§ Assignment:
Nothing belongs in the answer except the lines of the material that include "margin".
**** Data for processing ****
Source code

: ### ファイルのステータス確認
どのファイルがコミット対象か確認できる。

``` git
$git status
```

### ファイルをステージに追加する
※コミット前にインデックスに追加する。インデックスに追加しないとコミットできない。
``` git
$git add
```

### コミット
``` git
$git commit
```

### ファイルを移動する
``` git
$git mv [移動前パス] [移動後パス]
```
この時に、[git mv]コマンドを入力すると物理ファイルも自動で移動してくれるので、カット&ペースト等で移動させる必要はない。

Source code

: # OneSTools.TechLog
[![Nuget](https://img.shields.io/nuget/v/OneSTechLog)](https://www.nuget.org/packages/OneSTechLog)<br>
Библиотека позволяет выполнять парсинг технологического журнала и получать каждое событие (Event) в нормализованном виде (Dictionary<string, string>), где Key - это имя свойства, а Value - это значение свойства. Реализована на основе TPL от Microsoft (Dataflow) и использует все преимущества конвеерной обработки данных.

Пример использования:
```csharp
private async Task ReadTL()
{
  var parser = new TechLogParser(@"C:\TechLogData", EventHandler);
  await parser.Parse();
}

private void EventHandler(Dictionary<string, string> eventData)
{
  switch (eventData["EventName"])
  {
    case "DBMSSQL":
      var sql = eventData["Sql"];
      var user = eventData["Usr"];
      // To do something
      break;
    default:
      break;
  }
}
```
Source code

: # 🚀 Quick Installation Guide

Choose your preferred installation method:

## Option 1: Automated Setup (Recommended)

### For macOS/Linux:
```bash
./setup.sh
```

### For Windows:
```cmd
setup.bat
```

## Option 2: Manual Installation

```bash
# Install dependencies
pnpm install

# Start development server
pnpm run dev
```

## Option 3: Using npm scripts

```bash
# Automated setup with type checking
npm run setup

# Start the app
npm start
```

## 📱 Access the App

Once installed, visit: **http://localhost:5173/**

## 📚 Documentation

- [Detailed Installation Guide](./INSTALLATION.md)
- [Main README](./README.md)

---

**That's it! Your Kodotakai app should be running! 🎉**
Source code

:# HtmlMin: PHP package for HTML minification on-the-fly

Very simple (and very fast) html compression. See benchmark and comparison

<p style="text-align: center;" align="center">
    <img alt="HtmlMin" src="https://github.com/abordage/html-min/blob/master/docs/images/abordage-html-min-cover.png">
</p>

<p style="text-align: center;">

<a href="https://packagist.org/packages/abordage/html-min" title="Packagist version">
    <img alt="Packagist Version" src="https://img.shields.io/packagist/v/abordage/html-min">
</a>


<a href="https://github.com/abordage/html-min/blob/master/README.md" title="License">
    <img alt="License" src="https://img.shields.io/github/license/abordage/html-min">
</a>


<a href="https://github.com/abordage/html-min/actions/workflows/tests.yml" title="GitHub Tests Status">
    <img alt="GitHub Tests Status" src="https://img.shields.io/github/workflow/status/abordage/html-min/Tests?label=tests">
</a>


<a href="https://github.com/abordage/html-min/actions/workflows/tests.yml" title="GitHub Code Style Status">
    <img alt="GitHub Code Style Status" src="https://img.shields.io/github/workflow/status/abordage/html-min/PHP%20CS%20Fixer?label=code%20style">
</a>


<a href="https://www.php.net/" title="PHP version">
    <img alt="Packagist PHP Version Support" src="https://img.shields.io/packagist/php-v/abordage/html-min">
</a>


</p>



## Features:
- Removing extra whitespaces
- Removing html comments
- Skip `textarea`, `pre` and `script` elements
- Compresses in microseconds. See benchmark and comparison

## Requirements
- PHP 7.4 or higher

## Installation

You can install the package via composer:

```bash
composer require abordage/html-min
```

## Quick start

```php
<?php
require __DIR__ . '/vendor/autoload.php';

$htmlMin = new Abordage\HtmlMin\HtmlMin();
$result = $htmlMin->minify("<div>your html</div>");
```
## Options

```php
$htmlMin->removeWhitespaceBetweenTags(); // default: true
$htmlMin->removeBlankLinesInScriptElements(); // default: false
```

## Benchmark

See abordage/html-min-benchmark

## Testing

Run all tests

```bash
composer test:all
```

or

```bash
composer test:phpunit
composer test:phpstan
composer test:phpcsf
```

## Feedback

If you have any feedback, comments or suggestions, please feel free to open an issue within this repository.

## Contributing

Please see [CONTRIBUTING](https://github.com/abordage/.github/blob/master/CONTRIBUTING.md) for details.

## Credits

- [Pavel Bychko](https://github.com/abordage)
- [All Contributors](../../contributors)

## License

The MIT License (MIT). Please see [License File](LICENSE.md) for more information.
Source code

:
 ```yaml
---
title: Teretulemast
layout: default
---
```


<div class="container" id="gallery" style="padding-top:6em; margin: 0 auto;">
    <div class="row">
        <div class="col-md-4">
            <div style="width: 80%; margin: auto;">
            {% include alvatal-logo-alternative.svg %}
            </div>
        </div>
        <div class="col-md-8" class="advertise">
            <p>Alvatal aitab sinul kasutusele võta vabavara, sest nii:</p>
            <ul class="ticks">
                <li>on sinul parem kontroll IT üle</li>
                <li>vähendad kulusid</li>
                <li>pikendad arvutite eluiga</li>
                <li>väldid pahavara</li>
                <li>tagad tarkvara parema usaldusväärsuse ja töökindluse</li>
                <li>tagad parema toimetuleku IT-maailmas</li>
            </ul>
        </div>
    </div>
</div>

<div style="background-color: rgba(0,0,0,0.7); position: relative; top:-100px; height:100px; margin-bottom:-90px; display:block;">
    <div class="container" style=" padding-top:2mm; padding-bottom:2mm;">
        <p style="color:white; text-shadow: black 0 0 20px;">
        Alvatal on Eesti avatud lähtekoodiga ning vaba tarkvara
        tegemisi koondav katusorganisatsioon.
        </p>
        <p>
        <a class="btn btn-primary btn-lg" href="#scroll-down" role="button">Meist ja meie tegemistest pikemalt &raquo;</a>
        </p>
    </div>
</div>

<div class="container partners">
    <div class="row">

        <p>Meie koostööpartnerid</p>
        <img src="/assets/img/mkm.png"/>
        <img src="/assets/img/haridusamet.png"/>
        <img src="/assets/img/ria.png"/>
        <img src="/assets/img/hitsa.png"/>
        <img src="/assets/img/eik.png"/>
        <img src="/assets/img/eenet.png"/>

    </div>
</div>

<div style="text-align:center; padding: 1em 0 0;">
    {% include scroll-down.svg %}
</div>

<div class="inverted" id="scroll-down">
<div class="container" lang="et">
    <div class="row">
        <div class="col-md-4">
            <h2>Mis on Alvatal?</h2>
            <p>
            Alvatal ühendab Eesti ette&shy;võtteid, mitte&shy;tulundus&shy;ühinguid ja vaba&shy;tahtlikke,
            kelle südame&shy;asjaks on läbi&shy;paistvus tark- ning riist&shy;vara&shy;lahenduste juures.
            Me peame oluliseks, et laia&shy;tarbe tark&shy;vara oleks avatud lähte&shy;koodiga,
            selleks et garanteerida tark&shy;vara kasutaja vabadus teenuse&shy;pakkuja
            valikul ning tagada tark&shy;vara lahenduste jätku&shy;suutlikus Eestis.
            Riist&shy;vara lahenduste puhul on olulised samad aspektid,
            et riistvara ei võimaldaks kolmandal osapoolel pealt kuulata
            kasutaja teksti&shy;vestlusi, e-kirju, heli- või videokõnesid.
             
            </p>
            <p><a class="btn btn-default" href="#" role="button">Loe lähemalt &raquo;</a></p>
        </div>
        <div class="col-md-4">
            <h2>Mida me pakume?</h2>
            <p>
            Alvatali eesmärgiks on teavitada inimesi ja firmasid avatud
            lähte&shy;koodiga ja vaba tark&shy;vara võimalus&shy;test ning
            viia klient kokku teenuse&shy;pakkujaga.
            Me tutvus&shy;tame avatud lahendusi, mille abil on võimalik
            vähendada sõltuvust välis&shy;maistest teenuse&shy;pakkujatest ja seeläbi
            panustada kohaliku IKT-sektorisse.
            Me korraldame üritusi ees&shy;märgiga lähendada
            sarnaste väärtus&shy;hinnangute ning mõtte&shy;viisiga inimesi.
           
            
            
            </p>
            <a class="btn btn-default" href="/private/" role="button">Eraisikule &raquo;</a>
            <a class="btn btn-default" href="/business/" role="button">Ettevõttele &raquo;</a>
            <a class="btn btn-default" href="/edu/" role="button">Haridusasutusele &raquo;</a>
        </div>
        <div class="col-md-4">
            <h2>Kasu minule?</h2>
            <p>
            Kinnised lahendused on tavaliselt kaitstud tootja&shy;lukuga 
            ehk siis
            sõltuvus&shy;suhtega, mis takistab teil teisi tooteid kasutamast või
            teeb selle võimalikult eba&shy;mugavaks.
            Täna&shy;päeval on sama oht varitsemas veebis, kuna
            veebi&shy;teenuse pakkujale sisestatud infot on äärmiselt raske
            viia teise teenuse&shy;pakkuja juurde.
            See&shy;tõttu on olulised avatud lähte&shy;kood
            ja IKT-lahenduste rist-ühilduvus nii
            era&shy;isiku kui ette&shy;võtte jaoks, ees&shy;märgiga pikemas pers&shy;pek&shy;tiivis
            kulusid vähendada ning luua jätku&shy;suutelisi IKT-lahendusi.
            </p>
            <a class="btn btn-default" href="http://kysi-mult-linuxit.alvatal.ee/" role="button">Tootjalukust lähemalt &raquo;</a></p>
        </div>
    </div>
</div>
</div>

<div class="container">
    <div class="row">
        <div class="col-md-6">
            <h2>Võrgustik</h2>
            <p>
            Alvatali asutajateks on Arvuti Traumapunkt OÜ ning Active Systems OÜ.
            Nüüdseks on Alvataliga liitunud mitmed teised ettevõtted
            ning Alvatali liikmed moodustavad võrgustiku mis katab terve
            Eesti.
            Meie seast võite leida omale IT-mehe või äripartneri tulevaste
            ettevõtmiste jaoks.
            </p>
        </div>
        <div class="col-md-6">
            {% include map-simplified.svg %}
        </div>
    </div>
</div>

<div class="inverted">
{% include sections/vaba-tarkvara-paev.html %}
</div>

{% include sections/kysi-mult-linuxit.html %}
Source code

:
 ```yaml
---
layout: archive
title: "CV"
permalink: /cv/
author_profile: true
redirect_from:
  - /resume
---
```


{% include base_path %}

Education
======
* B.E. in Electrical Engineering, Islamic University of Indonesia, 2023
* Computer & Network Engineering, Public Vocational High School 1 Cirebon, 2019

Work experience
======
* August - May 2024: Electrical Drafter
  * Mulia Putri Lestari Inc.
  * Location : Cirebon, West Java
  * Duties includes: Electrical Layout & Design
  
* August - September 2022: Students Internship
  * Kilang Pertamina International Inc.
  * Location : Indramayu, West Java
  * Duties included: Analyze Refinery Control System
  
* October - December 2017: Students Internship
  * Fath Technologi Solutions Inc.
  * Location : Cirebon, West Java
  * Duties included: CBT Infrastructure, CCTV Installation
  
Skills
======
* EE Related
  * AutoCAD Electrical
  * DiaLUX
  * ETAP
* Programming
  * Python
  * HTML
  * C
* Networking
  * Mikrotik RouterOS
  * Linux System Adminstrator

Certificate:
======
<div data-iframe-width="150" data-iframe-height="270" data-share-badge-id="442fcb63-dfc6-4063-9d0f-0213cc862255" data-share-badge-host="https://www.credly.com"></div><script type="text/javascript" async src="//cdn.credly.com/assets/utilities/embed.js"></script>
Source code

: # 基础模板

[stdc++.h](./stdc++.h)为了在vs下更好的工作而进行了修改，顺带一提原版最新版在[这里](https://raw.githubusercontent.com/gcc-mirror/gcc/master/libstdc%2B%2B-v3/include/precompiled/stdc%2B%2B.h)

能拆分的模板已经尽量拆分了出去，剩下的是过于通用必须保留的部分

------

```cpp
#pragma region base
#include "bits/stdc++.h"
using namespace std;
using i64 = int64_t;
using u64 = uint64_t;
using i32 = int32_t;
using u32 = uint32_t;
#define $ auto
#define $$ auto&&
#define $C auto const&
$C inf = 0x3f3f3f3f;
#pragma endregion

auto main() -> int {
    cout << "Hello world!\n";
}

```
****
§ Solution:
<div class="container" id="gallery" style="padding-top:6em; margin: 0 auto;">
            <div style="width: 80%; margin: auto;">
<div style="background-color: rgba(0,0,0,0.7); position: relative; top:-100px; height:100px; margin-bottom:-90px; display:block;">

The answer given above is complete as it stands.